Si on s’intéresse à la famille de Paul Labadié sur la
paroisse de Ribaute, on trouve que celui-ci, avant la naissance de son petit
enfant, a déjà eu au trois enfants de son union avec Elisabeth Espardeille :
- Catherine, née le 14 avril 1759
- Marie Thérèse, née le 6 janvier 1761
- Jeanne Anne, née le 25 juillet 1762
Effectivement, Paul Labadié est bien jardinier, mais tous
ces baptêmes précédents ont eu lieu à Ribaute, ce qui signifie que soit il a
déménagé dans la commune de Camplong entre 1762 et 1763, soit qu’il s’y
trouvait au moment de la naissance de son nouvel enfant. A ce stade, l’énigme
reste entière, même si quelques éléments décrits plus loin nous apportent
quelques éclaircissements.
Ce document décrit également une tranche de vie de nos ancêtres :
les conditions de vie dépendant de la nature, la précarité de la vie avec les
deux enfants malades, les conditions à réunir pour être parrain ou marraine avec
le poids de la religion dans la vie de tous les jours.

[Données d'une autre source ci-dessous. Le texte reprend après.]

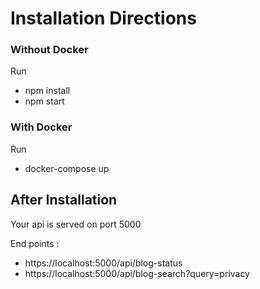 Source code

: # Installation Directions

### Without Docker

Run
- npm install
- npm start


### With Docker

Run 
- docker-compose up


## After Installation

Your api is served on port 5000

End points : 
- https://localhost:5000/api/blog-status
- https://localhost:5000/api/blog-search?query=privacy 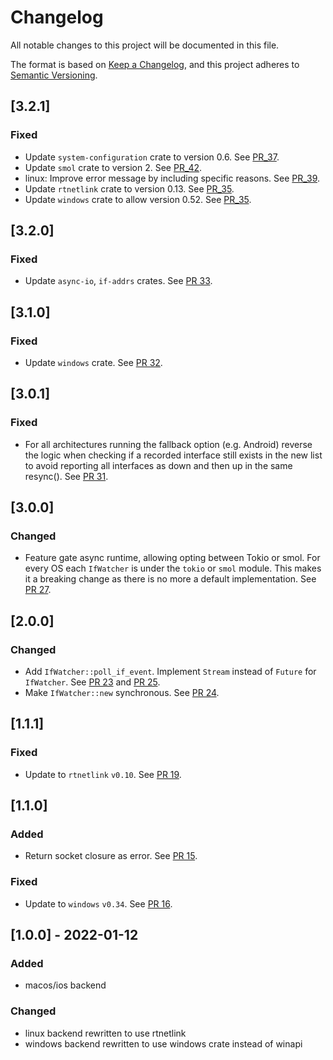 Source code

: # Changelog
All notable changes to this project will be documented in this file.

The format is based on [Keep a Changelog](https://keepachangelog.com/en/1.0.0/),
and this project adheres to [Semantic Versioning](https://semver.org/spec/v2.0.0.html).


## [3.2.1]

### Fixed

- Update `system-configuration` crate to version 0.6.
  See [PR_37](https://github.com/mxinden/if-watch/pull/37).
- Update `smol` crate to version 2.
  See [PR_42](https://github.com/mxinden/if-watch/pull/42).
- linux: Improve error message by including specific reasons.
  See [PR_39](https://github.com/mxinden/if-watch/pull/39).
- Update `rtnetlink` crate to version 0.13.
  See [PR_35](https://github.com/mxinden/if-watch/pull/35).
- Update `windows` crate to allow version 0.52.
  See [PR_35](https://github.com/mxinden/if-watch/pull/35).

## [3.2.0]

### Fixed

- Update `async-io`, `if-addrs` crates.
  See [PR 33](https://github.com/mxinden/if-watch/pull/33).

## [3.1.0]

### Fixed

- Update `windows` crate.
  See [PR 32](https://github.com/mxinden/if-watch/pull/32).

## [3.0.1]

### Fixed

- For all architectures running the fallback option (e.g. Android) reverse the logic when checking if a recorded interface still exists in the new list to avoid reporting all interfaces as down and then up in the same resync().
  See [PR 31].

[PR 31]: https://github.com/mxinden/if-watch/pull/31

## [3.0.0]

### Changed
- Feature gate async runtime, allowing opting between Tokio or smol. For every OS each `IfWatcher` is
  under the `tokio` or `smol` module. This makes it a breaking change as there
  is no more a default implementation. See [PR 27](https://github.com/mxinden/if-watch/pull/27).

## [2.0.0]

### Changed
- Add `IfWatcher::poll_if_event`. Implement `Stream` instead of `Future` for `IfWatcher`.
  See [PR 23] and [PR 25].
- Make `IfWatcher::new` synchronous. See [PR 24].

[PR 23]: https://github.com/mxinden/if-watch/pull/23
[PR 24]: https://github.com/mxinden/if-watch/pull/24
[PR 25]: https://github.com/mxinden/if-watch/pull/25

## [1.1.1]

### Fixed
- Update to `rtnetlink` `v0.10`. See [PR 19].

[PR 19]: https://github.com/mxinden/if-watch/pull/19

## [1.1.0]
### Added
- Return socket closure as error. See [PR 15].

### Fixed
- Update to `windows` `v0.34`. See [PR 16].

[PR 15]: https://github.com/mxinden/if-watch/pull/15
[PR 16]: https://github.com/mxinden/if-watch/pull/16

## [1.0.0] - 2022-01-12
### Added
- macos/ios backend

### Changed
- linux backend rewritten to use rtnetlink
- windows backend rewritten to use windows crate instead of winapi
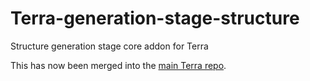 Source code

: # Terra-generation-stage-structure
Structure generation stage core addon for Terra


This has now been merged into the [main Terra repo](https://github.com/PolyhedralDev/Terra).
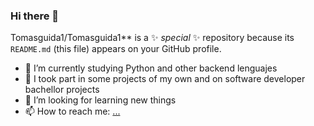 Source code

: ### Hi there 👋

Tomasguida1/Tomasguida1** is a ✨ _special_ ✨ repository because its `README.md` (this file) appears on your GitHub profile.

- 🔭 I’m currently studying Python and other backend lenguajes
- 👯 I took part in some projects of my own and on software developer bachellor projects
- 🤔 I’m looking for learning new things
- 📫 How to reach me: [...](https://www.linkedin.com/in/tomás-guida/)
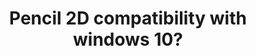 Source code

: ---
title: 'Pencil 2D compatibility with windows 10?'
redirect_to:
  - 'https://discuss.pencil2d.org/t/pencil-2d-compatibility-with-windows-10/1109'
--- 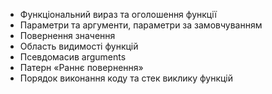 - Функціональний вираз та оголошення функції
- Параметри та аргументи, параметри за замовчуванням
- Повернення значення
- Область видимості функцій
- Псевдомасив arguments
- Патерн «Раннє повернення»
- Порядок виконання коду та стек виклику функцій
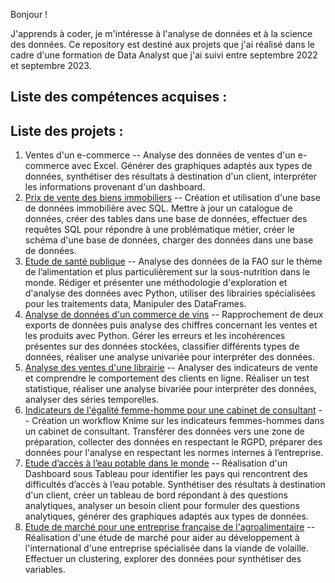 Bonjour !

J'apprends à coder, je m'intéresse à l'analyse de données et à la science des données.
Ce repository est destiné aux projets que j'ai réalisé dans le cadre d'une formation de Data Analyst que j'ai suivi entre septembre 2022 et septembre 2023.

## Liste des compétences acquises :


## Liste des projets :

1. Ventes d'un e-commerce -- Analyse des données de ventes d'un e-commerce avec Excel. Générer des graphiques adaptés aux types de données, synthétiser des résultats à destination d'un client, interpréter les informations provenant d'un dashboard.
2. [Prix de vente des biens immobiliers](https://github.com/GaryMauger/formation_data_analyst/tree/main/2_prix_vente_biens_immobiliers) -- Création et utilisation d'une base de données immobilière avec SQL. Mettre à jour un catalogue de données, créer des tables dans une base de données, effectuer des requêtes SQL pour répondre à une problématique métier, créer le schéma d'une base de données, charger des données dans une base de données.
3. [Etude de santé publique](https://github.com/GaryMauger/formation_data_analyst/tree/main/3_%C3%A9tude_sant%C3%A9_publique) -- Analyse des données de la FAO sur le thème de l’alimentation et plus particulièrement sur la sous-nutrition dans le monde. Rédiger et présenter une méthodologie d'exploration et d'analyse des données avec Python, utiliser des librairies spécialisées pour les traitements data, Manipuler des DataFrames.
4. [Analyse de données d'un commerce de vins](https://github.com/GaryMauger/formation_data_analyst/tree/main/4_analyse_donn%C3%A9es_commerce_vins) -- Rapprochement de deux exports de données puis analyse des chiffres concernant les ventes et les produits avec Python. Gérer les erreurs et les incohérences présentes sur des données stockées, classifier différents types de données, réaliser une analyse univariée pour interpréter des données.
5. [Analyse des ventes d'une librairie](https://github.com/GaryMauger/formation_data_analyst/tree/main/5_analyse_donn%C3%A9es_ventes_librairie) -- Analyser des indicateurs de vente et comprendre le comportement des clients en ligne. Réaliser un test statistique, réaliser une analyse bivariée pour interpréter des données, analyser des séries temporelles.
6. [Indicateurs de l'égalité femme-homme pour une cabinet de consultant](https://github.com/GaryMauger/formation_data_analyst/tree/main/6_%C3%A9galit%C3%A9_femmes_hommes_knime) -- Création un workflow Knime sur les indicateurs femmes-hommes dans un cabinet de consultant. Transférer des données vers une zone de préparation, collecter des données en respectant le RGPD, préparer des données pour l'analyse en respectant les normes internes à l’entreprise.
7. [Etude d’accès à l’eau potable dans le monde](https://github.com/GaryMauger/formation_data_analyst/tree/834ebc4d9ea9f9ef3ad55a76ca82dab450b2b99a/7_%C3%A9tude_eau_potable_tableau) -- Réalisation d'un Dashboard sous Tableau pour identifier les pays qui rencontrent des difficultés d’accès à l’eau potable. Synthétiser des résultats à destination d'un client, créer un tableau de bord répondant à des questions analytiques, analyser un besoin client pour formuler des questions analytiques, générer des graphiques adaptés aux types de données.
8. [Etude de marché pour une entreprise française de l'agroalimentaire]() -- Réalisation d'une étude de marché pour aider au développement à l'international d'une entreprise spécialisée dans la viande de volaille. Effectuer un clustering, explorer des données pour synthétiser des variables.
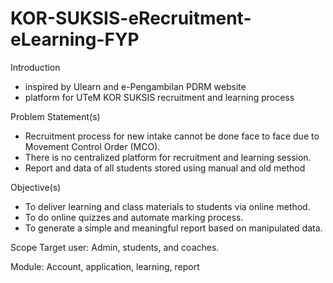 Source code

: # KOR-SUKSIS-eRecruitment-eLearning-FYP

Introduction
- inspired by Ulearn and e-Pengambilan PDRM website
- platform for UTeM KOR SUKSIS recruitment and learning process

Problem Statement(s)
- Recruitment process for new intake cannot be done face to face due to Movement Control Order (MCO).
- There is no centralized platform for recruitment and learning session.
- Report and data of all students stored using manual and old method

Objective(s)
- To deliver learning and class materials to students via online method.
- To do online quizzes and automate marking process.
- To generate a simple and meaningful report based on manipulated data.

Scope
Target user: 
Admin, students, and coaches.

Module:
Account, application, learning, report




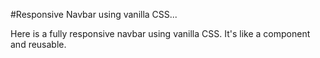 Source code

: #Responsive Navbar using vanilla CSS...

Here is a fully responsive navbar using vanilla CSS. It's like a component and reusable. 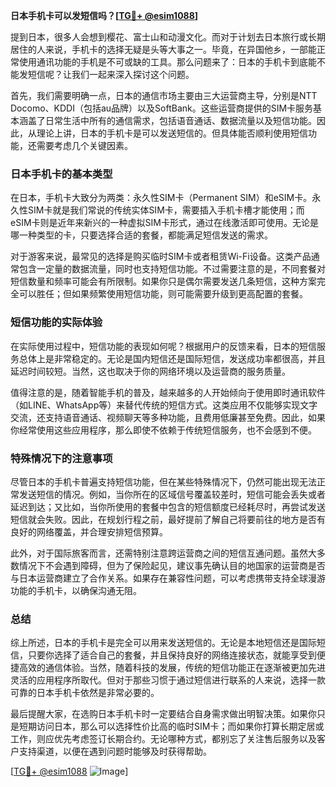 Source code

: **日本手机卡可以发短信吗？[[TG💪+ @esim1088](https://t.me/s/esim1088)]**

提到日本，很多人会想到樱花、富士山和动漫文化。而对于计划去日本旅行或长期居住的人来说，手机卡的选择无疑是头等大事之一。毕竟，在异国他乡，一部能正常使用通讯功能的手机是不可或缺的工具。那么问题来了：日本的手机卡到底能不能发短信呢？让我们一起来深入探讨这个问题。

首先，我们需要明确一点，日本的通信市场主要由三大运营商主导，分别是NTT Docomo、KDDI（包括au品牌）以及SoftBank。这些运营商提供的SIM卡服务基本涵盖了日常生活中所有的通信需求，包括语音通话、数据流量以及短信功能。因此，从理论上讲，日本的手机卡是可以发送短信的。但具体能否顺利使用短信功能，还需要考虑几个关键因素。

### 日本手机卡的基本类型

在日本，手机卡大致分为两类：永久性SIM卡（Permanent SIM）和eSIM卡。永久性SIM卡就是我们常说的传统实体SIM卡，需要插入手机卡槽才能使用；而eSIM卡则是近年来新兴的一种虚拟SIM卡形式，通过在线激活即可使用。无论是哪一种类型的卡，只要选择合适的套餐，都能满足短信发送的需求。

对于游客来说，最常见的选择是购买临时SIM卡或者租赁Wi-Fi设备。这类产品通常包含一定量的数据流量，同时也支持短信功能。不过需要注意的是，不同套餐对短信数量和频率可能会有所限制。如果你只是偶尔需要发送几条短信，这种方案完全可以胜任；但如果频繁使用短信功能，则可能需要升级到更高配置的套餐。

### 短信功能的实际体验

在实际使用过程中，短信功能的表现如何呢？根据用户的反馈来看，日本的短信服务总体上是非常稳定的。无论是国内短信还是国际短信，发送成功率都很高，并且延迟时间较短。当然，这也取决于你的网络环境以及运营商的服务质量。

值得注意的是，随着智能手机的普及，越来越多的人开始倾向于使用即时通讯软件（如LINE、WhatsApp等）来替代传统的短信方式。这类应用不仅能够实现文字交流，还支持语音通话、视频聊天等多种功能，且费用低廉甚至免费。因此，如果你经常使用这些应用程序，那么即使不依赖于传统短信服务，也不会感到不便。

### 特殊情况下的注意事项

尽管日本的手机卡普遍支持短信功能，但在某些特殊情况下，仍然可能出现无法正常发送短信的情况。例如，当你所在的区域信号覆盖较差时，短信可能会丢失或者延迟到达；又比如，当你所使用的套餐中包含的短信额度已经耗尽时，再尝试发送短信就会失败。因此，在规划行程之前，最好提前了解自己将要前往的地方是否有良好的网络覆盖，并合理安排短信预算。

此外，对于国际旅客而言，还需特别注意跨运营商之间的短信互通问题。虽然大多数情况下不会遇到障碍，但为了保险起见，建议事先确认目的地国家的运营商是否与日本运营商建立了合作关系。如果存在兼容性问题，可以考虑携带支持全球漫游功能的手机卡，以确保沟通无阻。

### 总结

综上所述，日本的手机卡是完全可以用来发送短信的。无论是本地短信还是国际短信，只要你选择了适合自己的套餐，并且保持良好的网络连接状态，就能享受到便捷高效的通信体验。当然，随着科技的发展，传统的短信功能正在逐渐被更加先进灵活的应用程序所取代。但对于那些习惯于通过短信进行联系的人来说，选择一款可靠的日本手机卡依然是非常必要的。

最后提醒大家，在选购日本手机卡时一定要结合自身需求做出明智决策。如果你只是短期访问日本，那么可以选择性价比高的临时SIM卡；而如果你打算长期定居或工作，则应优先考虑签订长期合约。无论哪种方式，都别忘了关注售后服务以及客户支持渠道，以便在遇到问题时能够及时获得帮助。

[[TG💪+ @esim1088](https://t.me/s/esim1088) ![Image](https://i.postimg.cc/4NQfJmqS/Snipaste-2025-05-13-00-14-12.png)] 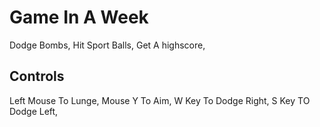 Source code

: # Game In A Week

Dodge Bombs, 
Hit Sport Balls, 
Get A highscore, 

## Controls
Left Mouse To Lunge, 
Mouse Y To Aim, 
W Key To Dodge Right, 
S Key TO Dodge Left, 


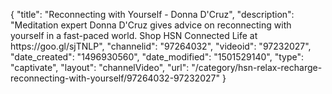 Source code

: {
    "title": "Reconnecting with Yourself - Donna D'Cruz",
    "description": "Meditation expert Donna D'Cruz gives advice on reconnecting with yourself in a fast-paced world. Shop HSN Connected Life at https:\/\/goo.gl\/sjTNLP",
    "channelid": "97264032",
    "videoid": "97232027",
    "date_created": "1496930560",
    "date_modified": "1501529140",
    "type": "captivate",
    "layout": "channelVideo",
    "url": "\/category\/hsn-relax-recharge-reconnecting-with-yourself\/97264032-97232027"
} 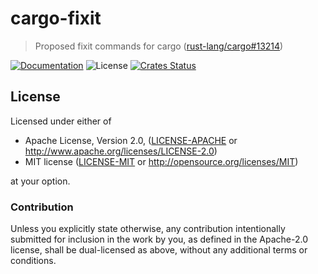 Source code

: # cargo-fixit

> Proposed fixit commands for cargo ([rust-lang/cargo#13214](https://github.com/rust-lang/cargo/issues/13214))

[![Documentation](https://img.shields.io/badge/docs-master-blue.svg)][Documentation]
![License](https://img.shields.io/crates/l/cargo-fixit.svg)
[![Crates Status](https://img.shields.io/crates/v/cargo-fixit.svg)][Crates.io]

## License

Licensed under either of

* Apache License, Version 2.0, ([LICENSE-APACHE](LICENSE-APACHE) or <http://www.apache.org/licenses/LICENSE-2.0>)
* MIT license ([LICENSE-MIT](LICENSE-MIT) or <http://opensource.org/licenses/MIT>)

at your option.

### Contribution

Unless you explicitly state otherwise, any contribution intentionally
submitted for inclusion in the work by you, as defined in the Apache-2.0
license, shall be dual-licensed as above, without any additional terms or
conditions.

[Crates.io]: https://crates.io/crates/cargo-fixit
[Documentation]: https://docs.rs/cargo-fixit
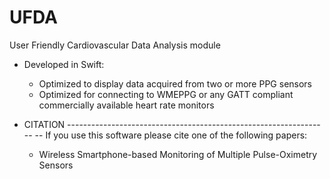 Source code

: # UFDA
User Friendly Cardiovascular Data Analysis module

- Developed in Swift:
    - Optimized to display data acquired from two or more PPG sensors
    - Optimized for connecting to WMEPPG or any GATT compliant commercially available heart rate monitors


- CITATION -----------------------------------------------------------------
-- If you use this software please cite one of the following papers:
    - Wireless Smartphone-based Monitoring of Multiple Pulse-Oximetry Sensors
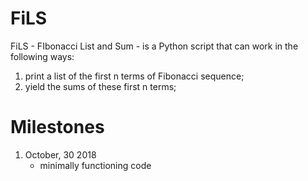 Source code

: # FiLS

FiLS - FIbonacci List and Sum - is a Python script that can work in the following ways: 
1. print a list of the first n terms of Fibonacci sequence;
2. yield the sums of these first n terms;

# Milestones

1. October, 30 2018
   - minimally functioning code
 

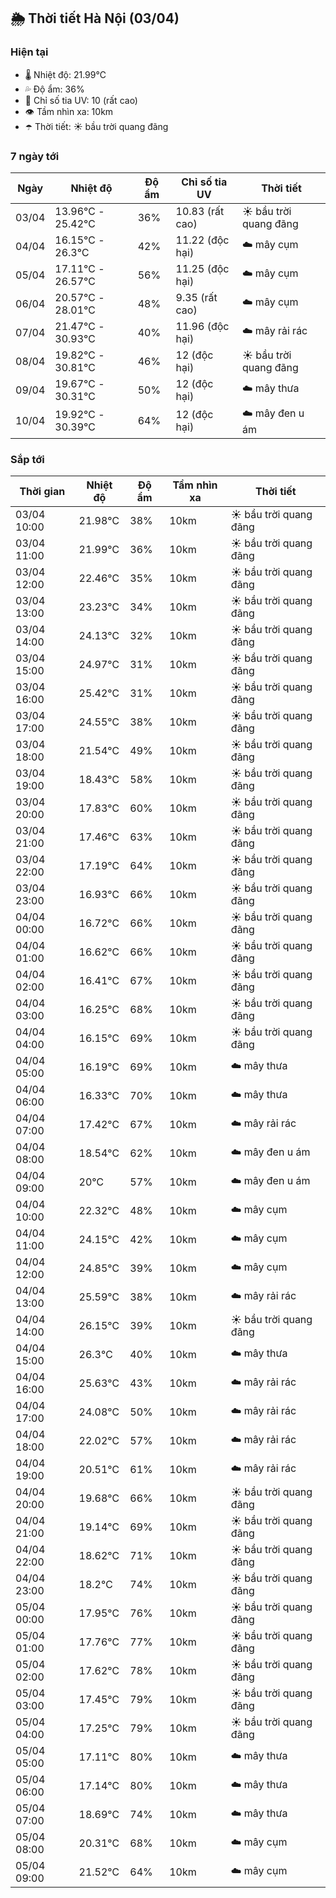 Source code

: ## 🌦️ Thời tiết Hà Nội (03/04)

### Hiện tại

- 🌡️ Nhiệt độ: 21.99℃
- 💦 Độ ẩm: 36%
- 🌟 Chỉ số tia UV: 10 (rất cao)
- 👁️ Tầm nhìn xa: 10km
- ☂️ Thời tiết: ☀️ bầu trời quang đãng

### 7 ngày tới

| Ngày | Nhiệt độ | Độ ẩm | Chỉ số tia UV | Thời tiết |
| --- | --- | --- | --- | --- |
| 03/04 | 13.96℃ - 25.42℃ | 36% | 10.83 (rất cao) | ☀️ bầu trời quang đãng |
| 04/04 | 16.15℃ - 26.3℃ | 42% | 11.22 (độc hại) | ☁️ mây cụm |
| 05/04 | 17.11℃ - 26.57℃ | 56% | 11.25 (độc hại) | ☁️ mây cụm |
| 06/04 | 20.57℃ - 28.01℃ | 48% | 9.35 (rất cao) | ☁️ mây cụm |
| 07/04 | 21.47℃ - 30.93℃ | 40% | 11.96 (độc hại) | ☁️ mây rải rác |
| 08/04 | 19.82℃ - 30.81℃ | 46% | 12 (độc hại) | ☀️ bầu trời quang đãng |
| 09/04 | 19.67℃ - 30.31℃ | 50% | 12 (độc hại) | ☁️ mây thưa |
| 10/04 | 19.92℃ - 30.39℃ | 64% | 12 (độc hại) | ☁️ mây đen u ám |

### Sắp tới

| Thời gian | Nhiệt độ | Độ ẩm | Tầm nhìn xa | Thời tiết |
| --- | --- | --- | --- | --- |
| 03/04 10:00 | 21.98℃ | 38% | 10km | ☀️ bầu trời quang đãng |
| 03/04 11:00 | 21.99℃ | 36% | 10km | ☀️ bầu trời quang đãng |
| 03/04 12:00 | 22.46℃ | 35% | 10km | ☀️ bầu trời quang đãng |
| 03/04 13:00 | 23.23℃ | 34% | 10km | ☀️ bầu trời quang đãng |
| 03/04 14:00 | 24.13℃ | 32% | 10km | ☀️ bầu trời quang đãng |
| 03/04 15:00 | 24.97℃ | 31% | 10km | ☀️ bầu trời quang đãng |
| 03/04 16:00 | 25.42℃ | 31% | 10km | ☀️ bầu trời quang đãng |
| 03/04 17:00 | 24.55℃ | 38% | 10km | ☀️ bầu trời quang đãng |
| 03/04 18:00 | 21.54℃ | 49% | 10km | ☀️ bầu trời quang đãng |
| 03/04 19:00 | 18.43℃ | 58% | 10km | ☀️ bầu trời quang đãng |
| 03/04 20:00 | 17.83℃ | 60% | 10km | ☀️ bầu trời quang đãng |
| 03/04 21:00 | 17.46℃ | 63% | 10km | ☀️ bầu trời quang đãng |
| 03/04 22:00 | 17.19℃ | 64% | 10km | ☀️ bầu trời quang đãng |
| 03/04 23:00 | 16.93℃ | 66% | 10km | ☀️ bầu trời quang đãng |
| 04/04 00:00 | 16.72℃ | 66% | 10km | ☀️ bầu trời quang đãng |
| 04/04 01:00 | 16.62℃ | 66% | 10km | ☀️ bầu trời quang đãng |
| 04/04 02:00 | 16.41℃ | 67% | 10km | ☀️ bầu trời quang đãng |
| 04/04 03:00 | 16.25℃ | 68% | 10km | ☀️ bầu trời quang đãng |
| 04/04 04:00 | 16.15℃ | 69% | 10km | ☀️ bầu trời quang đãng |
| 04/04 05:00 | 16.19℃ | 69% | 10km | ☁️ mây thưa |
| 04/04 06:00 | 16.33℃ | 70% | 10km | ☁️ mây thưa |
| 04/04 07:00 | 17.42℃ | 67% | 10km | ☁️ mây rải rác |
| 04/04 08:00 | 18.54℃ | 62% | 10km | ☁️ mây đen u ám |
| 04/04 09:00 | 20℃ | 57% | 10km | ☁️ mây đen u ám |
| 04/04 10:00 | 22.32℃ | 48% | 10km | ☁️ mây cụm |
| 04/04 11:00 | 24.15℃ | 42% | 10km | ☁️ mây cụm |
| 04/04 12:00 | 24.85℃ | 39% | 10km | ☁️ mây cụm |
| 04/04 13:00 | 25.59℃ | 38% | 10km | ☁️ mây rải rác |
| 04/04 14:00 | 26.15℃ | 39% | 10km | ☀️ bầu trời quang đãng |
| 04/04 15:00 | 26.3℃ | 40% | 10km | ☁️ mây thưa |
| 04/04 16:00 | 25.63℃ | 43% | 10km | ☁️ mây rải rác |
| 04/04 17:00 | 24.08℃ | 50% | 10km | ☁️ mây rải rác |
| 04/04 18:00 | 22.02℃ | 57% | 10km | ☁️ mây rải rác |
| 04/04 19:00 | 20.51℃ | 61% | 10km | ☁️ mây rải rác |
| 04/04 20:00 | 19.68℃ | 66% | 10km | ☀️ bầu trời quang đãng |
| 04/04 21:00 | 19.14℃ | 69% | 10km | ☀️ bầu trời quang đãng |
| 04/04 22:00 | 18.62℃ | 71% | 10km | ☀️ bầu trời quang đãng |
| 04/04 23:00 | 18.2℃ | 74% | 10km | ☀️ bầu trời quang đãng |
| 05/04 00:00 | 17.95℃ | 76% | 10km | ☀️ bầu trời quang đãng |
| 05/04 01:00 | 17.76℃ | 77% | 10km | ☀️ bầu trời quang đãng |
| 05/04 02:00 | 17.62℃ | 78% | 10km | ☀️ bầu trời quang đãng |
| 05/04 03:00 | 17.45℃ | 79% | 10km | ☀️ bầu trời quang đãng |
| 05/04 04:00 | 17.25℃ | 79% | 10km | ☀️ bầu trời quang đãng |
| 05/04 05:00 | 17.11℃ | 80% | 10km | ☁️ mây thưa |
| 05/04 06:00 | 17.14℃ | 80% | 10km | ☁️ mây thưa |
| 05/04 07:00 | 18.69℃ | 74% | 10km | ☁️ mây thưa |
| 05/04 08:00 | 20.31℃ | 68% | 10km | ☁️ mây cụm |
| 05/04 09:00 | 21.52℃ | 64% | 10km | ☁️ mây cụm |

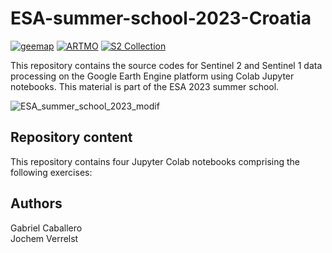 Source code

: # ESA-summer-school-2023-Croatia
[![geemap](https://img.shields.io/badge/Python%20%2B%20GEE-geemap-blue)](https://geemap.org/) [![ARTMO](https://img.shields.io/badge/GPR-ARTMO-green)](https://artmotoolbox.com/) [![S2 Collection](https://img.shields.io/badge/Optical%20data-Sentinel%202-orange)](https://developers.google.com/earth-engine/datasets/catalog/COPERNICUS_S2_SR_HARMONIZED)

This repository contains the source codes for Sentinel 2 and Sentinel 1 data processing on the Google Earth Engine platform using Colab Jupyter notebooks. This material is part of the ESA 2023 summer school.

![ESA_summer_school_2023_modif](https://github.com/PhD-Gabriel-Caballero/ESA-summer-school-2023-Croatia/assets/92304222/65102dd6-2727-42ab-8c57-1330af65483f)  

## Repository content
This repository contains four Jupyter Colab notebooks comprising the following exercises:

[]()
[]()
[]()
[]()

## Authors

Gabriel Caballero  
Jochem Verrelst
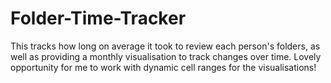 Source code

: # Folder-Time-Tracker
This tracks how long on average it took to review each person's folders, as well as providing a monthly visualisation to track changes over time. Lovely opportunity for me to work with dynamic cell ranges for the visualisations!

Pour finir sur la famille Labadié/Espardeille, on peut dire
que le destin s’est acharné sur elle dans la mesure où sur la paroisse de
Ribaute, on relève les décès suivants :
- Marie, décédée le 26 janvier 1759 à l’âge de 14 mois
- Paul, décédé le 19 septembre 1759 à l’âge de 4 ans
- Raymond, décédé le 2 août 1760 à l’âge de 7 ans
- Marie Thérèse, décédée le 9 octobre 1762 à l’âge de 21 mois
- Jeanne Anne Rosalie, décédée le 9 août 1763 à l’âge de 2 ans
Il est par ailleurs indiqué que Paul et Raymond sont nés à
Fabrezan où leur père était jardinier et sur l’acte de décès de Marie, on
apprend que Paul Labadié, originaire de Fabrezan est à Ribaute depuis 4
mois. Quant à l’acte de décès de Jeanne
Anne Rosalie, il nous apprend que les parents sont de Camplong.
Ces informations nous permettent de déterminer le trajet de
Paul Labadié et de son épouse puisqu’ils étaient d’abord à Fabrezan jusqu’au
printemps 1759, date à laquelle ils ont migré à Ribaute, où sont nées leurs
trois filles Catherine, Marie Thérèse et Jeanne Anne Rosalie. Mais ils ne sont
restés dans cette paroisse que jusqu’en 1763 puisque Jeanne Anne Rosalie est décédée à Camplong et que l’enfant dont le
courrier cité plus haut est le sujet y est né.
Reste à savoir pourquoi le curé de Fabrezan a averti son
collègue de Ribaute de ce baptême puisque d’après ce qu’on comprend, les
parents n’y habitaient plus …
Pour finir sur une note plus positive, je n’ai pas retrouvé
d’actes de décès de Catherine Labadié ni d’un autre enfant de la famille dans
les années qui ont suivi 1763. Cela signifie soit que la famille a encore
déménagé, soit que ces enfants ont survécu.
Quoiqu’il en soit, cela montre qu’un document a priori
anodin peut se révéler riche d’informations car il apporte un éclairage précis
sur la vie de nos paroisses. On peut donc compléter une généalogie avec ces
éléments et même trouver des indices pour découvrir où un de nos ancêtres
habitait et le suivre « à la trace ».